Indiscutivelmente, plantar videiras para produzir uvas é uma cultura milenar. Fazer vinhos dessas uvas é tão antigo quanto o próprio cultivo da videira: os Helenos que o digam, pois é sabido que na Grécia Antiga o vinho sempre era bebido antes de iniciar os grandes simpósios filosóficos, para desinibir os participantes e incentivar uma discussão sem pudores [se essa moda pegasse na política!]. Porém, muito antes disso tudo, estudos apontam que as primeiras regiões dedicadas à “cultura da videira” (i.e., viticultura) para obtenção de uvas foram aquelas da zona do Cáucaso e Mesopotâmia, onde posteriormente foi expandido para a Europa Ocidental – em consequência das rotas comerciais terrestres e mediterrânicas dos Fenícios e Gregos, para além das vastas conquistas e expansão do Império Romano.

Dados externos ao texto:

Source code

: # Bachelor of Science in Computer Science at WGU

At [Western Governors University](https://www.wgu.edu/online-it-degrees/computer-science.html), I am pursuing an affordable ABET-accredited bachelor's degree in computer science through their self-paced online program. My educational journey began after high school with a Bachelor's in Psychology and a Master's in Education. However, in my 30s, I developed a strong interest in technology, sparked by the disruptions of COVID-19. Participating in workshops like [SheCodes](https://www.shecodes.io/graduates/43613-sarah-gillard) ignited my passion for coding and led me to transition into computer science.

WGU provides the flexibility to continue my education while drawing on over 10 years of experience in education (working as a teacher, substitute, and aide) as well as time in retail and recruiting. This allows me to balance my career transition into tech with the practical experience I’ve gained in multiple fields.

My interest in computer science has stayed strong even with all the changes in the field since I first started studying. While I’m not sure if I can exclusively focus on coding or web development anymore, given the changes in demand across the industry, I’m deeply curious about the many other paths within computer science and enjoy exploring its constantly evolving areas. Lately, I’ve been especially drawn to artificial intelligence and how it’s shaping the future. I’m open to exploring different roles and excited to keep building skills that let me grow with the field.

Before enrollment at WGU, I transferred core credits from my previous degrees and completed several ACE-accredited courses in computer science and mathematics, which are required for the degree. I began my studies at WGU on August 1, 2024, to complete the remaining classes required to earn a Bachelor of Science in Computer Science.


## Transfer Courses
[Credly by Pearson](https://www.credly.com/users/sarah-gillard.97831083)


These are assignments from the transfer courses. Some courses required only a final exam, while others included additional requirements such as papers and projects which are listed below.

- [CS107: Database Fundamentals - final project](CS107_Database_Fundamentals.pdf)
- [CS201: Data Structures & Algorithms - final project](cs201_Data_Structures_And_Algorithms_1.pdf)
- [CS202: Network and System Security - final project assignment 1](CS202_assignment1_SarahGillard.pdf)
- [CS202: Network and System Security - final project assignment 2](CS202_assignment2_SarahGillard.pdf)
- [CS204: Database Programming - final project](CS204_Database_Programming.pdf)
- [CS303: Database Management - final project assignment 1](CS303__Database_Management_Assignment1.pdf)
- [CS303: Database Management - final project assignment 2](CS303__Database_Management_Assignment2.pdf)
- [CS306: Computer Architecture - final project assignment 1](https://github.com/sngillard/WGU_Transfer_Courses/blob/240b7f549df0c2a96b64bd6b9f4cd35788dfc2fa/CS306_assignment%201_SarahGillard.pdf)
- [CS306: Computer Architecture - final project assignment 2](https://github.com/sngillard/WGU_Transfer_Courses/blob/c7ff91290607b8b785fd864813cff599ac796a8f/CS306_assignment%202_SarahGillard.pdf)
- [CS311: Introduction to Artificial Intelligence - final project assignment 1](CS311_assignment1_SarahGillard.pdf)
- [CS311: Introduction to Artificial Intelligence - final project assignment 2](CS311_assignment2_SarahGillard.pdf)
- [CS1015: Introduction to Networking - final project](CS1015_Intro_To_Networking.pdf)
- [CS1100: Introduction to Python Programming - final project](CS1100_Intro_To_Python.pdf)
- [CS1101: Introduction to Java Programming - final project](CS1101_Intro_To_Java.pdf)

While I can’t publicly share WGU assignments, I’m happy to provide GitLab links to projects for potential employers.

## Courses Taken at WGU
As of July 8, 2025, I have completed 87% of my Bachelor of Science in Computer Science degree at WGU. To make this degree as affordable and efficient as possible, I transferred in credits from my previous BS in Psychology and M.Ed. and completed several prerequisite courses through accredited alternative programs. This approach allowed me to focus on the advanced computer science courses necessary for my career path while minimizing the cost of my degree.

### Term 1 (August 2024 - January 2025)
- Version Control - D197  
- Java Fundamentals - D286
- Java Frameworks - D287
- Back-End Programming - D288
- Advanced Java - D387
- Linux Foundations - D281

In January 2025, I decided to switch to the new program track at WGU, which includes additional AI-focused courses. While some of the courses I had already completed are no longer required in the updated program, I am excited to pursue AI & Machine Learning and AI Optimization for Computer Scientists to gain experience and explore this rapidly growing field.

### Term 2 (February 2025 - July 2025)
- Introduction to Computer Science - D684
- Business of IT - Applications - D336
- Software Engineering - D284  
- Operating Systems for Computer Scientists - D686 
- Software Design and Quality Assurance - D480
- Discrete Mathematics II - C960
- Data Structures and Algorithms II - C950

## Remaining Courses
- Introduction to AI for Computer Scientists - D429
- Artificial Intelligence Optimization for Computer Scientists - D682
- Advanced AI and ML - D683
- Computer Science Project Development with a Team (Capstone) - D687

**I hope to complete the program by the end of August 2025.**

De lá pra cá, a viticultura se estabeleceu nesses diferentes territórios que possuem diferentes ecossistemas, principalmente os tipos de solos e clima. Isso demonstra como a videira possui uma grande capacidade de adaptação, sendo capaz de crescer e se desenvolver em locais quentes e de pouca chuva (i.e., secos) a locais extremamente frios e bastante chuvosos. Contudo, a obtenção de bagos com qualidade para produção de vinhos é limitante, principalmente no quesito maturação adequada das uvas. Por isso hoje temos diferentes tipos de videiras que “escolheram” (i.e., seleção natural) e “foram escolhidas” (i.e., selecionadas pelo homem) por determinadas regiões europeias como seu habitat natural.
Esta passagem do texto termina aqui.